“Adalet Zemini”nde sorunlara çare aramak
Dindar ve Sosyalist camiadan isimlerin adalet ortak paydasında 2 yılı aşkın birlikte hazırlık çalışmasını yürüttükleri ortak payda çalışması, "Adalet Zemini" platformu, Türkiye ve İslam dünyasının çok ihtiyaç duyduğu bir birlikteliği gerçekleştiriyor. Geçtiğimiz günlerde bu güzel birliktelik, İstanbul`da "Türkiye`de demokrasi ve adalet arayışları" başlıklı gün boyu bir beyin fırtınası şeklinde çeşitli sorunları irdelemek üzere yaptığı toplantıyla ihtiyaç duyulan meyvalarını herkese sunmuş oldu.

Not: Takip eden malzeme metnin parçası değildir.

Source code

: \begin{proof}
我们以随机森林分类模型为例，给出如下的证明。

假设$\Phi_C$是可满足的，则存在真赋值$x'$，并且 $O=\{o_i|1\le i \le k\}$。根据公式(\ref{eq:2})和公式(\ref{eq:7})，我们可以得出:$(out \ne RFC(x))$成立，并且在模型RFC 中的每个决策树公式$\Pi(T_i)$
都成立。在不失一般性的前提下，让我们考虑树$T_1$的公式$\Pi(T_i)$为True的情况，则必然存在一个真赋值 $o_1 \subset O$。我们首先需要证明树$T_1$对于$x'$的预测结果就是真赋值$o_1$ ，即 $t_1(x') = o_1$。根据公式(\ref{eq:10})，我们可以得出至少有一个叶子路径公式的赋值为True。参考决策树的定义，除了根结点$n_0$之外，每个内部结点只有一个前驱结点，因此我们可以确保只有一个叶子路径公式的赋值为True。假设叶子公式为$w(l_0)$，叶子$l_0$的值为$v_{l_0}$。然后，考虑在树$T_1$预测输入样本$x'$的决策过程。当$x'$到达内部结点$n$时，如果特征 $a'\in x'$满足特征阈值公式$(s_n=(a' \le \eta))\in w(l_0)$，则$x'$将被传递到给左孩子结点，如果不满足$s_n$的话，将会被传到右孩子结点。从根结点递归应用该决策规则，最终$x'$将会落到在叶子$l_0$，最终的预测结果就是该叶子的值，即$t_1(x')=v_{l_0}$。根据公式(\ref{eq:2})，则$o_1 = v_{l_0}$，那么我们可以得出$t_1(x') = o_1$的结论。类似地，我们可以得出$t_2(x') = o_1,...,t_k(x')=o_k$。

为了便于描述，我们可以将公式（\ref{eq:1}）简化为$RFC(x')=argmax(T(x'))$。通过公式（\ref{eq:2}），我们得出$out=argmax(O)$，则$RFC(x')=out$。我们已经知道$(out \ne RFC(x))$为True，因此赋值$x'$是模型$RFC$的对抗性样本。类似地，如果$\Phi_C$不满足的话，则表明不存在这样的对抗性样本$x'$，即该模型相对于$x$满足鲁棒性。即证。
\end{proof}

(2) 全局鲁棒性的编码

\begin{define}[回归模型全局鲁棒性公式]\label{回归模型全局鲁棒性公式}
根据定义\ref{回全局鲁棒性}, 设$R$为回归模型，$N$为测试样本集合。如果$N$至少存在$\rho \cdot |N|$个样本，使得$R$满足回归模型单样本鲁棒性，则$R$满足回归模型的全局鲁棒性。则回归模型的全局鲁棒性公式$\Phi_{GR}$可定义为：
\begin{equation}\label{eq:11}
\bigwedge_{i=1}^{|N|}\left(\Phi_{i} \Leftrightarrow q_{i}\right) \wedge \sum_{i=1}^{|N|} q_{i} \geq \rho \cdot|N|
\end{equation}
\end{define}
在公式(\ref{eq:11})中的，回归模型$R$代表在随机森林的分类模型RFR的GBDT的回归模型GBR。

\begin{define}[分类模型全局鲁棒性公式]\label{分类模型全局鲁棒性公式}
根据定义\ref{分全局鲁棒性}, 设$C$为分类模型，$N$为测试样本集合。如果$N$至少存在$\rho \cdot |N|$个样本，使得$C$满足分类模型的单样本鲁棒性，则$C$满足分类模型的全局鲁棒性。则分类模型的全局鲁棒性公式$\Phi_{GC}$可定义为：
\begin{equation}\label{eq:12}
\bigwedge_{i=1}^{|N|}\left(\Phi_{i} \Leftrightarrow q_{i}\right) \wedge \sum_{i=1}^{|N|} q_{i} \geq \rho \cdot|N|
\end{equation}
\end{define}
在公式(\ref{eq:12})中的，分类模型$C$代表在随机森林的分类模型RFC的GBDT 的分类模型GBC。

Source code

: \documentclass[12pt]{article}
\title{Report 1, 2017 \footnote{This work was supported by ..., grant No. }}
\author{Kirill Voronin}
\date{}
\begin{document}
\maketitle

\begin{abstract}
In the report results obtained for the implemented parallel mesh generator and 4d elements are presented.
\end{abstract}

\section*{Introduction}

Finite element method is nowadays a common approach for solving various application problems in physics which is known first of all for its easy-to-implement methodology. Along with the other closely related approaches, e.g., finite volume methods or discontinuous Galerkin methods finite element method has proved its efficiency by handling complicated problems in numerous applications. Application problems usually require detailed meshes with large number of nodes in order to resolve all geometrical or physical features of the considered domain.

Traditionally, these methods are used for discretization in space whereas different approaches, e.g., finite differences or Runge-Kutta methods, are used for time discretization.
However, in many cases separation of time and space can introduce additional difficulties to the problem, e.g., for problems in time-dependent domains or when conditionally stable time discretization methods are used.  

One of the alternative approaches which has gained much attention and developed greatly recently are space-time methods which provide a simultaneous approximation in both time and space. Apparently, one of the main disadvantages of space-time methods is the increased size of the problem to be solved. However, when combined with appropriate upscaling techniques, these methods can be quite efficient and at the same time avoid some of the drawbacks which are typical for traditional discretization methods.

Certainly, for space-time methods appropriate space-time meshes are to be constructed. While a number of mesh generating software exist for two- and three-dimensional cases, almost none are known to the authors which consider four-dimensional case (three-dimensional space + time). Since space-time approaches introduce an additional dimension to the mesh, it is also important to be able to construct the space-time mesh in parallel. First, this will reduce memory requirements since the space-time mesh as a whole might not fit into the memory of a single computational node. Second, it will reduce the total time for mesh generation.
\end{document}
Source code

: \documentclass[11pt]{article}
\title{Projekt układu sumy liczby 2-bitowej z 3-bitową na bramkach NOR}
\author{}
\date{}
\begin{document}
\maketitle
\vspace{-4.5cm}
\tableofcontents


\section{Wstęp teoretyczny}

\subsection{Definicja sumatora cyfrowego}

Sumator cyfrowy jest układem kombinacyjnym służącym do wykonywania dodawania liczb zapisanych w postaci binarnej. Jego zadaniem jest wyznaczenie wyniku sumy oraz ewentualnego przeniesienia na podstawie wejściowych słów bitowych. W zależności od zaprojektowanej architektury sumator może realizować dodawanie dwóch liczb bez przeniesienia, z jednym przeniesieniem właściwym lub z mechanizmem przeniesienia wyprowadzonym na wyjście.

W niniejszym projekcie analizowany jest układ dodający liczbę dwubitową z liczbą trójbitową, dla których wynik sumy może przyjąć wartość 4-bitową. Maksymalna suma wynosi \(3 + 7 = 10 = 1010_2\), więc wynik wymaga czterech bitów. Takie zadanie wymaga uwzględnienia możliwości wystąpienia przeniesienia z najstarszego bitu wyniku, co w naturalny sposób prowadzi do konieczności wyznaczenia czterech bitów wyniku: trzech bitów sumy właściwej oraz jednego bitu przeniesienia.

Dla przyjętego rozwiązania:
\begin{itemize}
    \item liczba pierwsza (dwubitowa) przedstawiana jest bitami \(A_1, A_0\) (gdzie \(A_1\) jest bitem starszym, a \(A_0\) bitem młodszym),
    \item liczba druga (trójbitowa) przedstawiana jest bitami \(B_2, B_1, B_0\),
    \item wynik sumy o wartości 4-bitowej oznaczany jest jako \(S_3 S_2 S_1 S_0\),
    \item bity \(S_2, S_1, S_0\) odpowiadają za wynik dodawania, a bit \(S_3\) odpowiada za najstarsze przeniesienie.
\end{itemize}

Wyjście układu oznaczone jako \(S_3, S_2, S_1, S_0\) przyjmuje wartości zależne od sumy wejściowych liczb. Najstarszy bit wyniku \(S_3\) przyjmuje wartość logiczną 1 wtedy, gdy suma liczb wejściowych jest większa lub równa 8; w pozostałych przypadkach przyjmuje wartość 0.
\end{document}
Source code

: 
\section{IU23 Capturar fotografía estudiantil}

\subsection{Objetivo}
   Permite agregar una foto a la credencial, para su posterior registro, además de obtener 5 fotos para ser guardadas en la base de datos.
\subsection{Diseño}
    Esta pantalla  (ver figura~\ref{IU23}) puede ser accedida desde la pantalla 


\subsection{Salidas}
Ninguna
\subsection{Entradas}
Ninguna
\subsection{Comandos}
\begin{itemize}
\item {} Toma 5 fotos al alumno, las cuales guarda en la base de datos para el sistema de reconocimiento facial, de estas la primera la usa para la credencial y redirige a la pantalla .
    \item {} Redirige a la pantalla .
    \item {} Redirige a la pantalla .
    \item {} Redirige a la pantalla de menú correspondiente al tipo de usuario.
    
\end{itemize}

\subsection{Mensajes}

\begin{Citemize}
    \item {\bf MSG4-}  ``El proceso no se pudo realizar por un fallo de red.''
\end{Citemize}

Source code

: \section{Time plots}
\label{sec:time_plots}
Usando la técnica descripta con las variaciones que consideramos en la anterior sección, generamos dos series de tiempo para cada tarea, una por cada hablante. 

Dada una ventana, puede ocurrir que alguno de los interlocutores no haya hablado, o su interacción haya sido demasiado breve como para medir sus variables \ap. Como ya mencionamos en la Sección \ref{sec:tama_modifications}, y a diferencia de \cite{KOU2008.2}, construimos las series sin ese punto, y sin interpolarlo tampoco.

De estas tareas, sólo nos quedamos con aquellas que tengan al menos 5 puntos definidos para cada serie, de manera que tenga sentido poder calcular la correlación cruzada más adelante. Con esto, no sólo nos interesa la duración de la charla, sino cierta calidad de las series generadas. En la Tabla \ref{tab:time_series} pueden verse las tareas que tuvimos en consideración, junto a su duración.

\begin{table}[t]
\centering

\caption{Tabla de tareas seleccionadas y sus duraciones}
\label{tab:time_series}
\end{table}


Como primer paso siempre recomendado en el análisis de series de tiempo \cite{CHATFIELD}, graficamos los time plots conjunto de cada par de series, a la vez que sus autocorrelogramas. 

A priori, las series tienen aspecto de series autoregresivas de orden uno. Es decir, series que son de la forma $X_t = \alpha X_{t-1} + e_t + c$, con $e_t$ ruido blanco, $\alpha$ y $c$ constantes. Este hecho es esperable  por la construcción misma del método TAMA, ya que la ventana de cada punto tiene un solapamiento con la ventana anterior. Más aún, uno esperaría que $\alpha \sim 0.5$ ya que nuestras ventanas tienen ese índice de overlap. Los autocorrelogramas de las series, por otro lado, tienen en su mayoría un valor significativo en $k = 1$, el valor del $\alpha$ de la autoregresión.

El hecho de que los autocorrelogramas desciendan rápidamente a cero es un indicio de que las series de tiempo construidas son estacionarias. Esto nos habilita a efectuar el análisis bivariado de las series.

"Adalet Zemini" toplantısı farklı kesimlerin adalet zemininde birlikteliğini göstermesi açısından son yıllarda hasret kaldığımız bir platformun, ortak paydanın ortaya çıkması adına umut vericiydi. Toplantının ilk konuşmacısı olan Hidayet Şefkatli Tuksal fikri olarak aynı mahallelerde yaşamanın insanoğlunu nasıl körelttiğini, çürüttüğünü anlattı. Aynı mahalle tercihinin insanın en temel ve güzel özelliklerinden birini engellediğini işaret ederek "bu halin devamında ısrar etmenın sonucunda artık hayal bile kuramıyoruz" dedi. Ferhat Kentel ise ayrışmanın, kutuplaşmanın anormal olduğunu, normal olanın farklı kimliklerin yaşamdaki ortaklığı olduğunu, bunu unuttuğumuzu vurguladı. İki farklı çoğulculuk tanımı ve isteği, net bir gerçeğin altını çiziyordu.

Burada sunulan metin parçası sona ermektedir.